Rupert returned to his desk and sat there rigid while nearly an hour went by. He cared for Morgan. He grieved deeply that this strange aberration had damaged, perhaps fatally, a friendship whose warmth had been so easily carried by the sweet casualness of family life. How much warmth there really had been he now felt with an almost elegiac sadness. The impetuous girl had brought all to consciousness and landed them both with a really frightful problem. Morgan had spoken of quite special commitments. Yes! If Rupert were married to anyone else in the world but Hilda it would all matter much less. Rupert drew in his breath. He began gradually to see the whole hideousness of what had happened.
Rupert thought, of course the girl is in a thoroughly unbalanced state. Tallis, Julius, me. No one must know, for the present not even Hilda. Morgan must be persuaded to go away. And yet, poor child, where could she go? She had come to England, she had come, it was now suddenly clear, to
him,
as to a last refuge. To drive her out now would be to drive her into a life of desperation and perhaps into a mental shipwreck. I’ve got to enclose this thing, thought Rupert, I’ve got to contain it, I’ve got to live it through. I can’t just send her off. This has got to be dealt with by love. How would I feel if I told her to go and she committed suicide? Morgan was someone who could commit suicide. She must not feel rejected, he thought. I must keep her with me.
Rupert got up and began to pace the room. He saw now with a coldness which really did chill his heart what the difficulties were likely to be. He was, in a way which ordinarily would not matter at all, damn fond of Morgan. What he had said to Julius once had been true: he had come not so much to despise as simply to ignore the drama of his motives. He sought simply for truthful vision, which in turn imposed right action. The shadow play of motive was a bottomless ambiguity, insidiously interesting but not really very important. Could he do it here, latch himself onto the machinery of virtue and decent decision, and simply slide past the warm treacherous area of confusing attachment? For there was no doubt that he was extremely attached to his sister-in-law.

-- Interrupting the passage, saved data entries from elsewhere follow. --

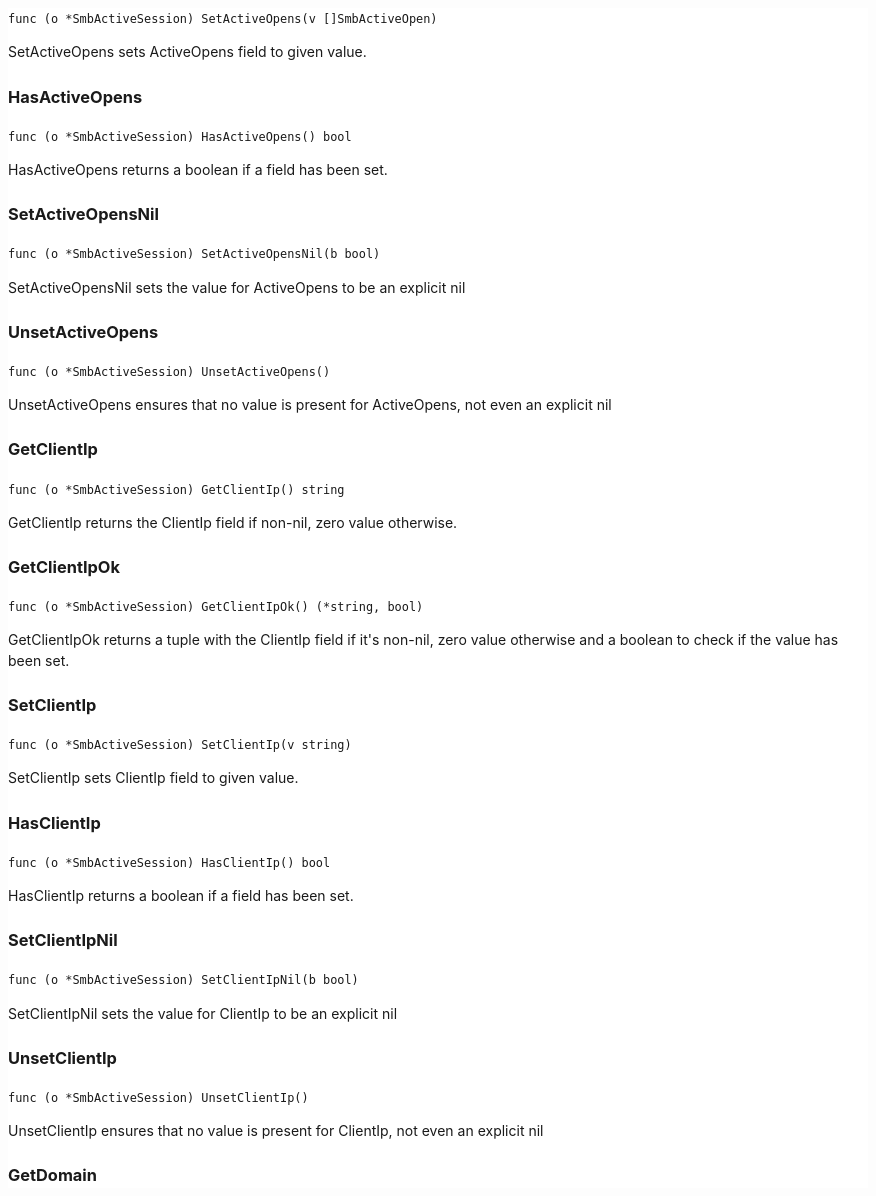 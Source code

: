 `func (o *SmbActiveSession) SetActiveOpens(v []SmbActiveOpen)`

SetActiveOpens sets ActiveOpens field to given value.

### HasActiveOpens

`func (o *SmbActiveSession) HasActiveOpens() bool`

HasActiveOpens returns a boolean if a field has been set.

### SetActiveOpensNil

`func (o *SmbActiveSession) SetActiveOpensNil(b bool)`

 SetActiveOpensNil sets the value for ActiveOpens to be an explicit nil

### UnsetActiveOpens
`func (o *SmbActiveSession) UnsetActiveOpens()`

UnsetActiveOpens ensures that no value is present for ActiveOpens, not even an explicit nil
### GetClientIp

`func (o *SmbActiveSession) GetClientIp() string`

GetClientIp returns the ClientIp field if non-nil, zero value otherwise.

### GetClientIpOk

`func (o *SmbActiveSession) GetClientIpOk() (*string, bool)`

GetClientIpOk returns a tuple with the ClientIp field if it's non-nil, zero value otherwise
and a boolean to check if the value has been set.

### SetClientIp

`func (o *SmbActiveSession) SetClientIp(v string)`

SetClientIp sets ClientIp field to given value.

### HasClientIp

`func (o *SmbActiveSession) HasClientIp() bool`

HasClientIp returns a boolean if a field has been set.

### SetClientIpNil

`func (o *SmbActiveSession) SetClientIpNil(b bool)`

 SetClientIpNil sets the value for ClientIp to be an explicit nil

### UnsetClientIp
`func (o *SmbActiveSession) UnsetClientIp()`

UnsetClientIp ensures that no value is present for ClientIp, not even an explicit nil
### GetDomain
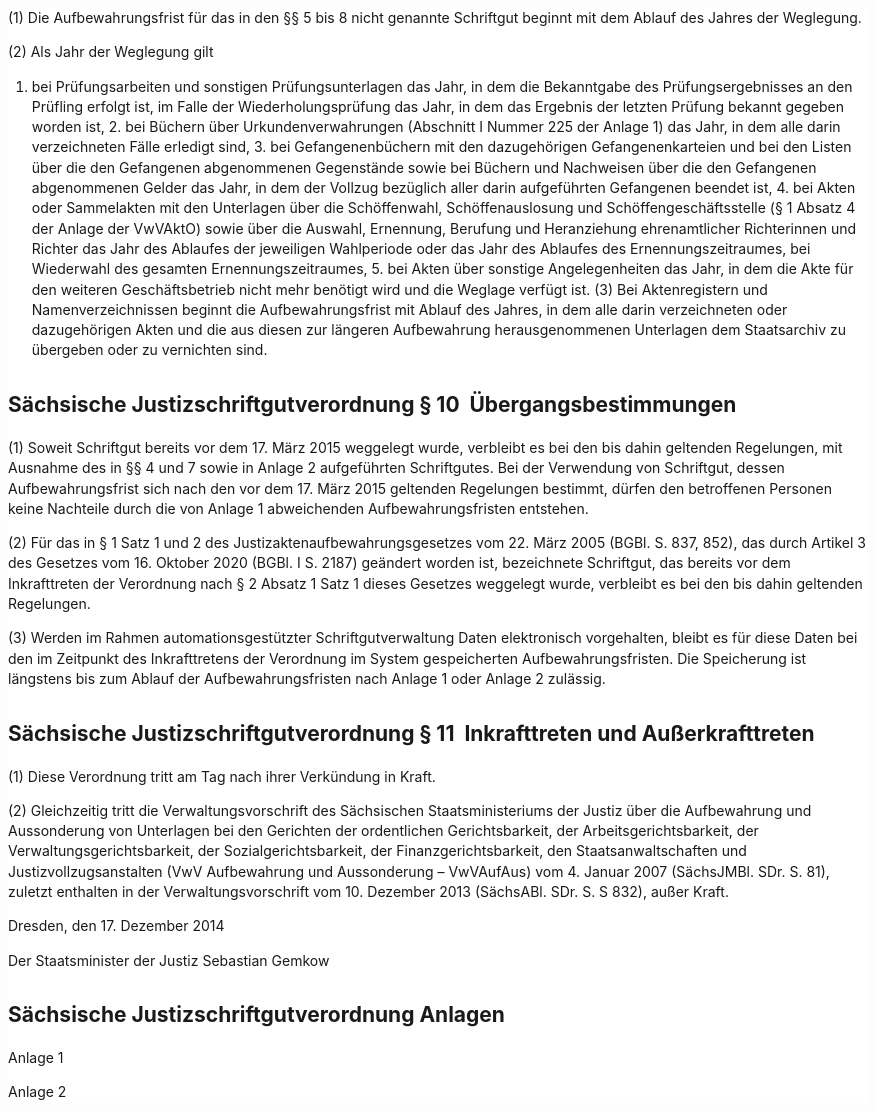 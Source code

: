 (1) Die Aufbewahrungsfrist für das in den §§ 5 bis 8 nicht genannte Schriftgut beginnt mit dem Ablauf des Jahres der Weglegung.

(2) Als Jahr der Weglegung gilt

1. bei Prüfungsarbeiten und sonstigen Prüfungsunterlagen das Jahr, in dem die Bekanntgabe des Prüfungsergebnisses an den Prüfling erfolgt ist, im Falle der Wiederholungsprüfung das Jahr, in dem das Ergebnis der letzten Prüfung bekannt gegeben worden ist, 2. bei Büchern über Urkundenverwahrungen (Abschnitt I Nummer 225 der Anlage 1) das Jahr, in dem alle darin verzeichneten Fälle erledigt sind, 3. bei Gefangenenbüchern mit den dazugehörigen Gefangenenkarteien und bei den Listen über die den Gefangenen abgenommenen Gegenstände sowie bei Büchern und Nachweisen über die den Gefangenen abgenommenen Gelder das Jahr, in dem der Vollzug bezüglich aller darin aufgeführten Gefangenen beendet ist, 4. bei Akten oder Sammelakten mit den Unterlagen über die Schöffenwahl, Schöffenauslosung und Schöffengeschäftsstelle (§ 1 Absatz 4 der Anlage der VwVAktO) sowie über die Auswahl, Ernennung, Berufung und Heranziehung ehrenamtlicher Richterinnen und Richter das Jahr des Ablaufes der jeweiligen Wahlperiode oder das Jahr des Ablaufes des Ernennungszeitraumes, bei Wiederwahl des gesamten Ernennungszeitraumes, 5. bei Akten über sonstige Angelegenheiten das Jahr, in dem die Akte für den weiteren Geschäftsbetrieb nicht mehr benötigt wird und die Weglage verfügt ist. (3) Bei Aktenregistern und Namenverzeichnissen beginnt die Aufbewahrungsfrist mit Ablauf des Jahres, in dem alle darin verzeichneten oder dazugehörigen Akten und die aus diesen zur längeren Aufbewahrung herausgenommenen Unterlagen dem Staatsarchiv zu übergeben oder zu vernichten sind.


## Sächsische Justizschriftgutverordnung § 10  Übergangsbestimmungen

(1) Soweit Schriftgut bereits vor dem 17. März 2015 weggelegt wurde, verbleibt es bei den bis dahin geltenden Regelungen, mit Ausnahme des in §§ 4 und 7 sowie in Anlage 2 aufgeführten Schriftgutes. Bei der Verwendung von Schriftgut, dessen Aufbewahrungsfrist sich nach den vor dem 17. März 2015 geltenden Regelungen bestimmt, dürfen den betroffenen Personen keine Nachteile durch die von Anlage 1 abweichenden Aufbewahrungsfristen entstehen.

(2) Für das in § 1 Satz 1 und 2 des Justizaktenaufbewahrungsgesetzes vom 22. März 2005 (BGBl. S. 837, 852), das durch Artikel 3 des Gesetzes vom 16. Oktober 2020 (BGBl. I S. 2187) geändert worden ist, bezeichnete Schriftgut, das bereits vor dem Inkrafttreten der Verordnung nach § 2 Absatz 1 Satz 1 dieses Gesetzes weggelegt wurde, verbleibt es bei den bis dahin geltenden Regelungen.

(3) Werden im Rahmen automationsgestützter Schriftgutverwaltung Daten elektronisch vorgehalten, bleibt es für diese Daten bei den im Zeitpunkt des Inkrafttretens der Verordnung im System gespeicherten Aufbewahrungsfristen. Die Speicherung ist längstens bis zum Ablauf der Aufbewahrungsfristen nach Anlage 1 oder Anlage 2 zulässig.


## Sächsische Justizschriftgutverordnung § 11  Inkrafttreten und Außerkrafttreten

(1) Diese Verordnung tritt am Tag nach ihrer Verkündung in Kraft.

(2) Gleichzeitig tritt die Verwaltungsvorschrift des Sächsischen Staatsministeriums der Justiz über die Aufbewahrung und Aussonderung von Unterlagen bei den Gerichten der ordentlichen Gerichtsbarkeit, der Arbeitsgerichtsbarkeit, der Verwaltungsgerichtsbarkeit, der Sozialgerichtsbarkeit, der Finanzgerichtsbarkeit, den Staatsanwaltschaften und Justizvollzugsanstalten (VwV Aufbewahrung und Aussonderung – VwVAufAus) vom 4. Januar 2007 (SächsJMBl. SDr. S. 81), zuletzt enthalten in der Verwaltungsvorschrift vom 10. Dezember 2013 (SächsABl. SDr. S. S 832), außer Kraft.

Dresden, den 17. Dezember 2014

Der Staatsminister der Justiz
         Sebastian Gemkow


## Sächsische Justizschriftgutverordnung Anlagen

Anlage 1

Anlage 2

The more reason, he then thought, to be absolutely coolly responsible. He would, he could, say nothing to Hilda. It’s just a matter of steadying her through, he thought. In extremities human beings need love and nothing else will do. Morgan was hungry for a steady unviolent unpossessive love which neither Tallis nor Julius could give her. I cannot refuse this challenge, Rupert told himself. All my life as a thinking man has led me to believe in the power of love. Love really does solve problems. To adopt a mean safe casual solution here would be unjust to both myself and Morgan. She has called me wise: let me attempt to be so. True love is calm temperate rational and just; and it is not a shadow or a dream. The top of the structure is not empty.
CHAPTER TWO
 
‘NATURALLY,’ said Julius, ‘you felt you had to have a flat of your own. This can be important.’
‘Rupert and Hilda were very kind—’
‘But you felt you had to move out. Of course. Other people’s family life can be so oppressive.’
‘Hilda found me this place—’
‘What ghastly pictures. Oh dear, are they yours?’
‘Yes.’
‘Sorry. I’m allergic to reproductions. I don’t imagine it’s cheap here? This part of London is becoming fashionable I’m told.’
‘It’s not bad. Are you really going to buy a house in the Boltons?’
‘I might. One must have a little place somewhere to stow one’s kit, don’t you think?’
‘I can’t imagine you staying anywhere permanently.’
‘I’m a great home-lover really. Are you still living on that three hundred pounds you swindled your husband out of? You honest middle-class English people are full of surprises.’
‘I have a little money. I thought perhaps—’
‘I’m terribly sorry I’m not in a position to lend you any. My income tax position is most peculiar at the moment.’